● **EXERCISE DESCRIPTION**: From the first line to the last, repeat the data exactly and drop the pictures.

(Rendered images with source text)
== Segment start ==

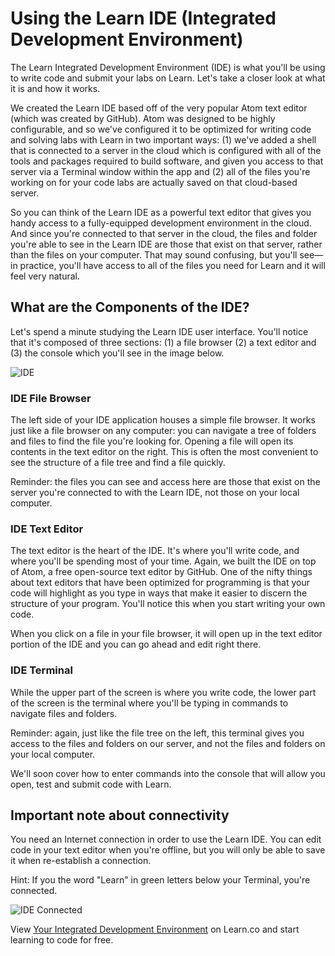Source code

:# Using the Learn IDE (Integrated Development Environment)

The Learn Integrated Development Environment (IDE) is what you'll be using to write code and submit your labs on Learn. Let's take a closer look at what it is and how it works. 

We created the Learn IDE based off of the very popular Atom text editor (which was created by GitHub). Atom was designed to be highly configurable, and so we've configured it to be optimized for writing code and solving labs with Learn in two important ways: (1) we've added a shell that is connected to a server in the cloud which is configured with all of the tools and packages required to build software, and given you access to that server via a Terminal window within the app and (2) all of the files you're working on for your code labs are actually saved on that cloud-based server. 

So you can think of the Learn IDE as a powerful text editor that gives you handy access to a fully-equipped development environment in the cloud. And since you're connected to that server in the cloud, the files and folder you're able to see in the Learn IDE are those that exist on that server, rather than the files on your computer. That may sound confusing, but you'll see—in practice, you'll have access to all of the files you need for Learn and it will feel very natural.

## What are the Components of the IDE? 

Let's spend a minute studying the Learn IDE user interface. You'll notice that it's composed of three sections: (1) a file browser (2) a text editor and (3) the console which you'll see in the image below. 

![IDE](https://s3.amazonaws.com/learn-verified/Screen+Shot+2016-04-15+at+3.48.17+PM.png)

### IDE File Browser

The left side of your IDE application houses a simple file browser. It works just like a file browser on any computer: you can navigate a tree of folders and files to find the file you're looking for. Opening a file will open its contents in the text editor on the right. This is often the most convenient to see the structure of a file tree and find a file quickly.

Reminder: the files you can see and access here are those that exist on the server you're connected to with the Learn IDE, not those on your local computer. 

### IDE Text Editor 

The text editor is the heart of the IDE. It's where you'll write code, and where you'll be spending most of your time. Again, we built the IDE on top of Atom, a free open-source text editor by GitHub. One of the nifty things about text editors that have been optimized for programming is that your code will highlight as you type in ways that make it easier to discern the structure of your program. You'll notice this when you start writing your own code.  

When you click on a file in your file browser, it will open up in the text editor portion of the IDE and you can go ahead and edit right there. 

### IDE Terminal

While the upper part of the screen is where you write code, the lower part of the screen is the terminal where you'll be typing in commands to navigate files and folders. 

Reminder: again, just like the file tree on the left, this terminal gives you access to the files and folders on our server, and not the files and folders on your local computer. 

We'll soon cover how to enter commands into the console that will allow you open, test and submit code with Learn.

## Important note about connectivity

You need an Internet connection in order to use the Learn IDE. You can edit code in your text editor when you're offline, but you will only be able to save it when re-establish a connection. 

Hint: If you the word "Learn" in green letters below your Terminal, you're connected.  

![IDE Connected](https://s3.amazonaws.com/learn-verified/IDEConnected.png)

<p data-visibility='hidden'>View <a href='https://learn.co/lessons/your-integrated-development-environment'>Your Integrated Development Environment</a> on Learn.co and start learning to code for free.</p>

== Segment end ==

● **RESULT FOR THIS TASK**:
Source code

:# Using the Learn IDE (Integrated Development Environment)

The Learn Integrated Development Environment (IDE) is what you'll be using to write code and submit your labs on Learn. Let's take a closer look at what it is and how it works. 

We created the Learn IDE based off of the very popular Atom text editor (which was created by GitHub). Atom was designed to be highly configurable, and so we've configured it to be optimized for writing code and solving labs with Learn in two important ways: (1) we've added a shell that is connected to a server in the cloud which is configured with all of the tools and packages required to build software, and given you access to that server via a Terminal window within the app and (2) all of the files you're working on for your code labs are actually saved on that cloud-based server. 

So you can think of the Learn IDE as a powerful text editor that gives you handy access to a fully-equipped development environment in the cloud. And since you're connected to that server in the cloud, the files and folder you're able to see in the Learn IDE are those that exist on that server, rather than the files on your computer. That may sound confusing, but you'll see—in practice, you'll have access to all of the files you need for Learn and it will feel very natural.

## What are the Components of the IDE? 

Let's spend a minute studying the Learn IDE user interface. You'll notice that it's composed of three sections: (1) a file browser (2) a text editor and (3) the console which you'll see in the image below. 

![IDE](https://s3.amazonaws.com/learn-verified/Screen+Shot+2016-04-15+at+3.48.17+PM.png)

### IDE File Browser

The left side of your IDE application houses a simple file browser. It works just like a file browser on any computer: you can navigate a tree of folders and files to find the file you're looking for. Opening a file will open its contents in the text editor on the right. This is often the most convenient to see the structure of a file tree and find a file quickly.

Reminder: the files you can see and access here are those that exist on the server you're connected to with the Learn IDE, not those on your local computer. 

### IDE Text Editor 

The text editor is the heart of the IDE. It's where you'll write code, and where you'll be spending most of your time. Again, we built the IDE on top of Atom, a free open-source text editor by GitHub. One of the nifty things about text editors that have been optimized for programming is that your code will highlight as you type in ways that make it easier to discern the structure of your program. You'll notice this when you start writing your own code.  

When you click on a file in your file browser, it will open up in the text editor portion of the IDE and you can go ahead and edit right there. 

### IDE Terminal

While the upper part of the screen is where you write code, the lower part of the screen is the terminal where you'll be typing in commands to navigate files and folders. 

Reminder: again, just like the file tree on the left, this terminal gives you access to the files and folders on our server, and not the files and folders on your local computer. 

We'll soon cover how to enter commands into the console that will allow you open, test and submit code with Learn.

## Important note about connectivity

You need an Internet connection in order to use the Learn IDE. You can edit code in your text editor when you're offline, but you will only be able to save it when re-establish a connection. 

Hint: If you the word "Learn" in green letters below your Terminal, you're connected.  

![IDE Connected](https://s3.amazonaws.com/learn-verified/IDEConnected.png)

<p data-visibility='hidden'>View <a href='https://learn.co/lessons/your-integrated-development-environment'>Your Integrated Development Environment</a> on Learn.co and start learning to code for free.</p>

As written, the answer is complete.